When Gaming Goes Philosophical on your Ass

I downloaded the Netbook of Time for D&D from the internet.

My reaction is this scene from Austin Powers:



What I expected to be a book on simple chronomancy and how to apply it to role-playing (and come on, Amadeus the naked Paladin would be so much cooler in a TARDIS) turned into a complete philosophy class on discussions such as paradoxes, multiverse theory (in the real-life variety and not in the D&D Great Wheel/Astral Sea variety), free will, God, and the cosmos.  And it couldn't have been more glorious.  Of course, I revel in Philosophy, my favorite classes in college dealt with Philosophy.  It just too bad the only thing a Philosophy degree would ever get me is the chance to ask why someone would like fires with that.
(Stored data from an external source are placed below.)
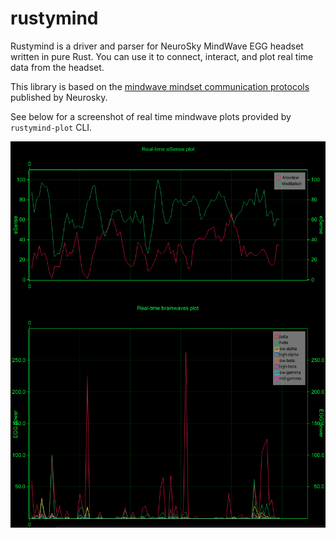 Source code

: # rustymind
Rustymind is a driver and parser for NeuroSky MindWave EGG headset written in pure Rust. You can use it to connect, interact, and plot real time data from the headset.

This library is based on the [mindwave mindset communication protocols](./docs) published by Neurosky.

See below for a screenshot of real time mindwave plots provided by `rustymind-plot` CLI.

![Real time plot screenshot](./docs/plot_demo.png)

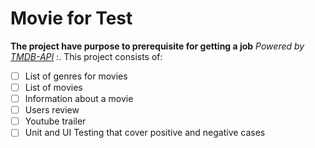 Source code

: # Movie for Test
**The project have purpose to prerequisite for getting a job**
_Powered by [TMDB-API](https://api.themoviedb.org)_
:. This project consists of:
- [ ] List of genres for movies
- [ ] List of movies
- [ ] Information about a movie
- [ ] Users review
- [ ] Youtube trailer
- [ ] Unit and UI Testing that cover positive and negative cases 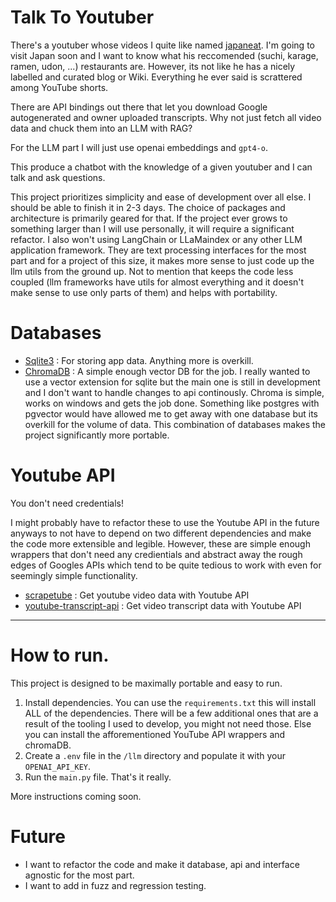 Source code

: # Talk To Youtuber
There's a youtuber whose videos I quite like named [japaneat](https://www.youtube.com/@japaneat). I'm going to visit Japan soon and I want to know what his reccomended (suchi, karage, ramen, udon, ...) restaurants are. However, its not like he has a nicely labelled and curated blog or Wiki. Everything he ever said is scrattered among YouTube shorts. 

There are API bindings out there that let you download Google autogenerated and owner uploaded transcripts. Why not just fetch all video data and chuck them into an LLM with RAG? 

For the LLM part I will just use openai embeddings and `gpt4-o`. 

This produce a chatbot with the knowledge of a given youtuber and I can talk and ask questions. 

This project prioritizes simplicity and ease of development over all else. I should be able to finish it in 2-3 days. The choice of packages and architecture is primarily geared for that. If the project ever grows to something larger than I will use personally, it will require a significant refactor. I also won't using LangChain or LLaMaindex or any other LLM application framework. They are text processing interfaces for the most part and for a project of this size, it makes more sense to just code up the llm utils from the ground up. Not to mention that keeps the code less coupled (llm frameworks have utils for almost everything and it doesn't make sense to use only parts of them) and helps with portability. 

# Databases
* [Sqlite3](https://sqlite.org/) : For storing app data. Anything more is overkill. 
* [ChromaDB](https://www.trychroma.com/) : A simple enough vector DB for the job. I really wanted to use a vector extension for sqlite but the main one is still in development and I don't want to handle changes to api continously. Chroma is simple, works on windows and gets the job done. Something like postgres with pgvector would have allowed me to get away with one database but its overkill for the volume of data. This combination of databases makes the project significantly more portable. 

# Youtube API 

You don't need credentials! 

I might probably have to refactor these to use the Youtube API in the future anyways to not have to depend on two different dependencies and make the code more extensible and legible. However, these are simple enough wrappers that don't need any credientials and abstract away the rough edges of Googles APIs which tend to be quite tedious to work with even for seemingly simple functionality.  

* [scrapetube](https://scrapetube.readthedocs.io/en/latest/) : Get youtube video data with Youtube API 
* [youtube-transcript-api](https://pypi.org/project/youtube-transcript-api/) : Get video transcript data with Youtube API 

----

# How to run. 

This project is designed to be maximally portable and easy to run. 

1. Install dependencies. You can use the `requirements.txt` this will install ALL of the dependencies. There will be a few additional ones that are a result of the tooling I used to develop, you might not need those. Else you can install the afforementioned YouTube API wrappers and chromaDB. 
2. Create a `.env` file in the `/llm` directory and populate it with your `OPENAI_API_KEY`. 
3. Run the `main.py` file. That's it really. 

More instructions coming soon.

# Future

* I want to refactor the code and make it database, api and interface agnostic for the most part. 
* I want to add in fuzz and regression testing. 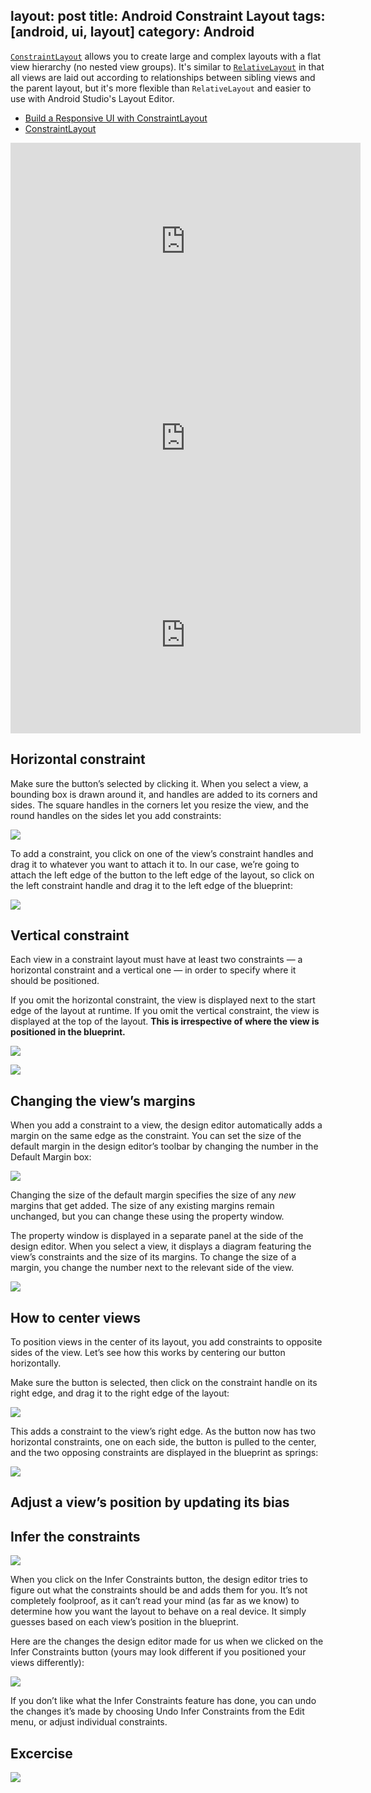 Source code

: layout: post
title: Android Constraint Layout
tags: [android, ui, layout]
category: Android
---

[`ConstraintLayout`](https://developer.android.com/reference/android/support/constraint/ConstraintLayout.html) allows you to create large and complex layouts with a flat view
hierarchy (no nested view groups). It's similar to [`RelativeLayout`](https://developer.android.com/reference/android/widget/RelativeLayout.html) in that all
views are laid out according to relationships between sibling views and the parent layout, but it's
more flexible than `RelativeLayout` and easier to use with Android Studio's Layout
Editor.

- [Build a Responsive UI with ConstraintLayout](https://developer.android.com/training/constraint-layout/index.html)
- [ConstraintLayout](https://developer.android.com/reference/android/support/constraint/ConstraintLayout.html)

<iframe width="560" height="315" src="https://www.youtube.com/embed/z53Ed0ddxgM?rel=0" frameborder="0" allowfullscreen></iframe>

<iframe width="560" height="315" src="https://www.youtube.com/embed/CTYf1qwrXuw" frameborder="0" allowfullscreen></iframe>

<iframe width="560" height="315" src="https://www.youtube.com/embed/yT22cqCGjQQ" frameborder="0" allowfullscreen></iframe>


## Horizontal constraint

Make sure the button’s selected by clicking it. When you select a view, a bounding box is drawn around it, and handles are added to its corners and sides. The square handles in the corners let you resize the view, and the round handles on the sides let you add constraints:

![](../../resources/images/android/00470.jpeg)

To add a constraint, you click on one of the view’s constraint handles and drag it to whatever you want to attach it to. In our case, we’re going to attach the left edge of the button to the left edge of the layout, so click on the left constraint handle and drag it to the left edge of the blueprint:

![](../../resources/images/android/00471.jpeg)

## Vertical constraint

Each view in a constraint layout must have at least two constraints — a horizontal constraint and a vertical one — in order to specify where it should be positioned. 

If you omit the horizontal constraint, the view is displayed next to the start edge of the layout at runtime. If you omit the vertical constraint, the view is displayed at the top of the layout. **This is irrespective of where the view is positioned in the blueprint.**

![](../../resources/images/android/00473.jpeg)

![](../../resources/images/android/00474.jpeg)

## Changing the view’s margins

When you add a constraint to a view, the design editor automatically adds a margin on the same edge as the constraint. You can set the size of the default margin in the design editor’s toolbar by changing the number in the Default Margin box:

![](../../resources/images/android/00475.jpeg)

Changing the size of the default margin specifies the size of any _new_ margins that get added. The size of any existing margins remain unchanged, but you can change these using the property window.

The property window is displayed in a separate panel at the side of the design editor. When you select a view, it displays a diagram featuring the view’s constraints and the size of its margins. To change the size of a margin, you change the number next to the relevant side of the view.

![](../../resources/images/android/00476.jpeg)

## How to center views

To position views in the center of its layout, you add constraints to opposite sides of the view. Let’s see how this works by centering our button horizontally.

Make sure the button is selected, then click on the constraint handle on its right edge, and drag it to the right edge of the layout:

![](../../resources/images/android/00479.jpeg)

This adds a constraint to the view’s right edge. As the button now has two horizontal constraints, one on each side, the button is pulled to the center, and the two opposing constraints are displayed in the blueprint as springs:

![](../../resources/images/android/00480.jpeg)

## Adjust a view’s position by updating its bias

## Infer the constraints

![](../../resources/images/android/00502.jpeg)

When you click on the Infer Constraints button, the design editor tries to figure out what the constraints should be and adds them for you. It’s not completely foolproof, as it can’t read your mind (as far as we know) to determine how you want the layout to behave on a real device. It simply guesses based on each view’s position in the blueprint.

Here are the changes the design editor made for us when we clicked on the Infer Constraints button (yours may look different if you positioned your views differently):

![](../../resources/images/android/00503.jpeg)

If you don’t like what the Infer Constraints feature has done, you can undo the changes it’s made by choosing Undo Infer Constraints from the Edit menu, or adjust individual constraints.

## Excercise

![](../../resources/images/android/00498.jpeg)

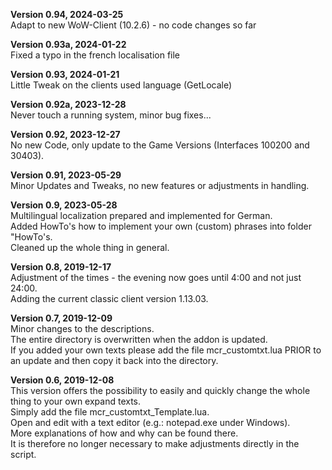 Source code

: **Version 0.94, 2024-03-25**  
Adapt to new WoW-Client (10.2.6) - no code changes so far

**Version 0.93a, 2024-01-22**  
Fixed a typo in the french localisation file

**Version 0.93, 2024-01-21**  
Little Tweak on the clients used language (GetLocale)

**Version 0.92a, 2023-12-28**  
Never touch a running system, minor bug fixes...

**Version 0.92, 2023-12-27**  
No new Code, only update to the Game Versions (Interfaces 100200 and 30403).

**Version 0.91, 2023-05-29**  
Minor Updates and Tweaks, no new features or adjustments in handling.

**Version 0.9, 2023-05-28**  
Multilingual localization prepared and implemented for German.  
Added HowTo's how to implement your own (custom) phrases into folder "HowTo's.  
Cleaned up the whole thing in general.

**Version 0.8, 2019-12-17**  
Adjustment of the times - the evening now goes until 4:00 and not just 24:00.  
Adding the current classic client version 1.13.03.

**Version 0.7, 2019-12-09**  
Minor changes to the descriptions.  
The entire directory is overwritten when the addon is updated.  
If you added your own texts please add the file mcr_customtxt.lua PRIOR to an update and then copy it back into the directory.

**Version 0.6, 2019-12-08**  
This version offers the possibility to easily and quickly change the whole thing to your own expand texts.  
Simply add the file mcr_customtxt_Template.lua.  
Open and edit with a text editor (e.g.: notepad.exe under Windows).  
More explanations of how and why can be found there.  
It is therefore no longer necessary to make adjustments directly in the script.

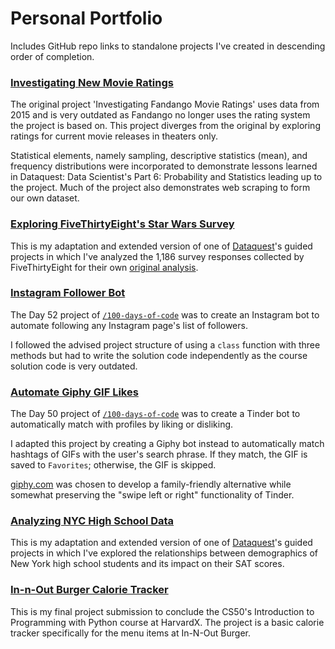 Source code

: # Personal Portfolio

Includes GitHub repo links to standalone projects I've created in descending order of completion.

### [Investigating New Movie Ratings](https://github.com/marilynyi/dataquest-data-scientist/blob/main/13_investigating_new_movie_ratings/investigating_new_movie_ratings.ipynb)

The original project 'Investigating Fandango Movie Ratings' uses data from 2015 and is very outdated as Fandango no longer uses the rating system the project is based on. This project diverges from the original by exploring ratings for current movie releases in theaters only.

Statistical elements, namely sampling, descriptive statistics (mean), and frequency distributions were incorporated to demonstrate lessons learned in Dataquest: Data Scientist's Part 6: Probability and Statistics leading up to the project. Much of the project also demonstrates web scraping to form our own dataset.

### [Exploring FiveThirtyEight's Star Wars Survey](https://github.com/marilynyi/dataquest-data-scientist/blob/main/09_exploring_star_wars_survey/exploring_fivethirtyeight_star_wars_survey.ipynb)

This is my adaptation and extended version of one of [Dataquest](https://www.dataquest.io/)'s guided projects in which I've analyzed the 1,186 survey responses collected by FiveThirtyEight for their own [original analysis](https://fivethirtyeight.com/features/americas-favorite-star-wars-movies-and-least-favorite-characters/).

### [Instagram Follower Bot](https://github.com/marilynyi/100-days-of-code-python/tree/main/days-51-60/day-52/instagram-follower-bot/)

The Day 52 project of [`/100-days-of-code`](https://github.com/marilynyi/100-days-of-code-python/tree/main) was to create an Instagram bot to automate following any Instagram page's list of followers. 

I followed the advised project structure of using a `class` function with three methods but had to write the solution code independently as the course solution code is very outdated.

### [Automate Giphy GIF Likes](https://github.com/marilynyi/100-days-of-code-python/tree/main/days-41-50/day-50/automate-giphy-gif-likes/)

The Day 50 project of [`/100-days-of-code`](https://github.com/marilynyi/100-days-of-code-python/tree/main) was to create a Tinder bot to automatically match with profiles by liking or disliking. 

I adapted this project by creating a Giphy bot instead to automatically match hashtags of GIFs with the user's search phrase. If they match, the GIF is saved to `Favorites`; otherwise, the GIF is skipped.

[giphy.com](https://giphy.com) was chosen to develop a family-friendly alternative while somewhat preserving the "swipe left or right" functionality of Tinder. 

### [Analyzing NYC High School Data](https://github.com/marilynyi/dataquest-data-scientist/blob/main/08_analyzing_nyc_high_school_data/analyzing_nyc_high_school_data.ipynb)

This is my adaptation and extended version of one of [Dataquest](https://www.dataquest.io/)'s guided projects in which I've explored the relationships between demographics of New York high school students and its impact on their SAT scores.

### [In-n-Out Burger Calorie Tracker](https://github.com/marilynyi/in-n-out-calorie-tracker)

This is my final project submission to conclude the CS50's Introduction to Programming with Python course at HarvardX. The project is a basic calorie tracker specifically for the menu items at In-N-Out Burger.
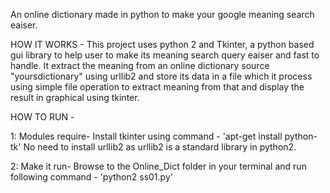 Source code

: An online dictionary made in python to make your google meaning search eaiser.

HOW IT WORKS - 
  This project uses python 2 and Tkinter, a python based gui library to help user to make its meaning search query eaiser and fast to handle. It extract the meaning from an online dictionary source "yoursdictionary" using urllib2 and store its data in a file which it process using simple file operation to extract meaning from that and display the result in graphical using tkinter. 

  HOW TO RUN - 

 1: Modules require-
        Install tkinter using command - 'apt-get install python-tk'
        No need to install urllib2 as urllib2 is a standard library in python2.

 2: Make it run-
        Browse to the Online_Dict folder in your terminal and run following command - 'python2 ss01.py'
I kid, I kid.

On my bookshelf, I have a shelf dedicated to Spirituality, Philosphy, and the Occult.  From Plato to Buckland to Tenzin Gyatso (our current Dalai Lama for the unaware).  It's something I also try to inject in my writing and planning.  Sure, Plato is not walking round the streets of my fictional locales, and you won't find any Wiccans in those locales either, though I have written in a Buddha analogue named Agartha, but that's a story for another time.  However, what I bring in is the philosophy and the spirituality, the immaterial culture (I studied in Sociology, I guess to figure out the effect of how people want fries with their fast food meals, again I kid).  The strongest fictions are the ones in which the people act like us.  NPC's are not supposed to be the quest-giving cardboard cut-outs of MMO's and the RPGs of the 80's (although the 80's has the excuse of memory capacities); NPC's are your common run of the mill folk who live, breathe, work, worship, play, eat, have sex, sleep, struggle, and die.  What local superstitions are there?  Do they have a belief that sneezing is how evil spirits enter the body (btw, that is a possible source of the response to sneezing that is Bless You)?  Do they think that only water from a running source can fertilize crops properly?  Do they have drinking songs about beautiful voluptuous women and certain poultry on rafts?

You know, I think in some ways we are turning into the bland cardboard cut-out NPCs anymore.  I suggest philosophy could help, that and maybe a brand new superstition.  So here is mine, one I just created off the top of my head.  Seeing your hair cut soon after getting it cut in a mirror will result in shortened luck, so if you want to look in a mirror, you need to wear a silly hat to counteract the bad luck, for the bad luck will think it silly to look at you in a silly hat and leave you alone.

Or a turban, because turbans are cool!